A modular re-scaling of a ConvNet topology is achieved by playing with the resolution of the input, i.e., Input Resizing, and/or the total number of convolutional filters, i.e., Filter Pruning. Figure 3 provides a graphical definition of these two knobs. Input resizing affects the dimensions of data fed as input to the ConvNet. A lower resolution lacks fine-grain details, thus leading to a lower accuracy, yet, the overall number of operations to be executed during the inference dramatically drops along the whole chain of layers. Referring to the picture, the inner features can be scaled by adopting an image resolution ${\rho }^{\prime }$ < $\rho$, where $\rho$ is the input resolution of the baseline model. Specifically, the size of the inner features gets lower, from $D_{\mathrm{F}}$ to $\delta ·D_{\mathrm{F}}$ for inputs and from $D_{\mathrm{F}}^{{}^{\prime }}$ to $\delta ·D_{\mathrm{F}}^{{}^{\prime }}$ for outputs, where $\delta ={\rho }^{\prime }/\rho$. The scaled model is thereby unloaded by factor ${\delta }^2$. Although we referred to squared images of size $\rho$, the technique can be adapted for rectangular images as well.

Filter pruning is implemented by tuning a hyper-parameter, named the width multiplier $\alpha$, which defines the ratio of input and output channels within each convolution layer. As shown in the picture, the model can be scaled by setting $\alpha \in (0,1]$, where $\alpha$ = 1 denotes the baseline model. For a generic convolutional layer with M input channels and N output channels, the scaled model counts $\alpha ·M$ and $\alpha ·N$ channels, respectively, reducing the number of multiplications and filter parameters by roughly ${\alpha }^2$.

2.3. Thermal Design Power Management

Off-the-shelf SoCs implement a reactive thermal management mechanism that dynamically controls the Voltage-Frequency ($VF$) operating point in order to reduce the power density and cool down the core. Dynamic Voltage-Frequency Scaling (DVFS) is an effective strategy to ensure thermal stability as the active power has a quadratic dependence from voltage and a linear dependence from frequency, resulting in theoretical cubic scaling. The efficiency of DVFS can be pushed even beyond these theoretical relationships through custom power distribution schemes, as shown in [17].

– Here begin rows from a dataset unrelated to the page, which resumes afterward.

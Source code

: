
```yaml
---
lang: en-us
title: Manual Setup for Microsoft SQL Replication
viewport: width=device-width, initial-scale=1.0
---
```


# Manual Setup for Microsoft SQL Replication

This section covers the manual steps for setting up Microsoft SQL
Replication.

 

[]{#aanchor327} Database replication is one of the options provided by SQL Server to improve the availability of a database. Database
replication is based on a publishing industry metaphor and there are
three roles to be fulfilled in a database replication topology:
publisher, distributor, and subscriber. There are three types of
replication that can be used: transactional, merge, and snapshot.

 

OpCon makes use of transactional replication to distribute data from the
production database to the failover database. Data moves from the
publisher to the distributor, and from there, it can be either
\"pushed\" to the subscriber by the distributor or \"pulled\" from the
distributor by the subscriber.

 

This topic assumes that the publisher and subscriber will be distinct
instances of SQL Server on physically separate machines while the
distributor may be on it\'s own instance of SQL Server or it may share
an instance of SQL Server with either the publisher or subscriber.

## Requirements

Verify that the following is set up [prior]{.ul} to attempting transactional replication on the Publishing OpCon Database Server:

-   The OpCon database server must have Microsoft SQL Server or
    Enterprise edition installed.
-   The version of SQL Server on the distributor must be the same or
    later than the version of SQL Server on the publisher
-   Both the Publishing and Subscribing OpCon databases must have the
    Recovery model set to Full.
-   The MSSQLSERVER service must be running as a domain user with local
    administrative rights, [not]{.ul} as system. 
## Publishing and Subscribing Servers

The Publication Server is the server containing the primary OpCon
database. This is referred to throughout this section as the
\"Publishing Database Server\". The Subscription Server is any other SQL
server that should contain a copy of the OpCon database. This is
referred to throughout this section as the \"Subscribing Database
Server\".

In order to match a target inference latency constraint (L_t), active cores operating for high-performance are set to the highest voltage and the maximum frequency available, which we refer to as $V{F}_{\max }$. When the on-chip temperature reaches a critical threshold, $T_{\max }$, the operating system invokes a safety mechanism—thermal throttling—leading cores towards a low-power mode with a lower $VF$ that restores thermal equilibrium. A qualitative analysis of this strategy is depicted in Figure 4. Maximum performance pushes temperature on the critical threshold $T_{\max }$ and forces the SoC to throttle the performance, from $V{F}_{\max }$ to $V{F}_{\mathrm{low}}$ as reported in the middle plot. As soon as the temperature falls below $T_{\max }$, the SoC switches back to $V{F}_{\max }$, and the temperature starts rising again. Fluctuations around the safety threshold continue until the end of the task, and so does the $VF$.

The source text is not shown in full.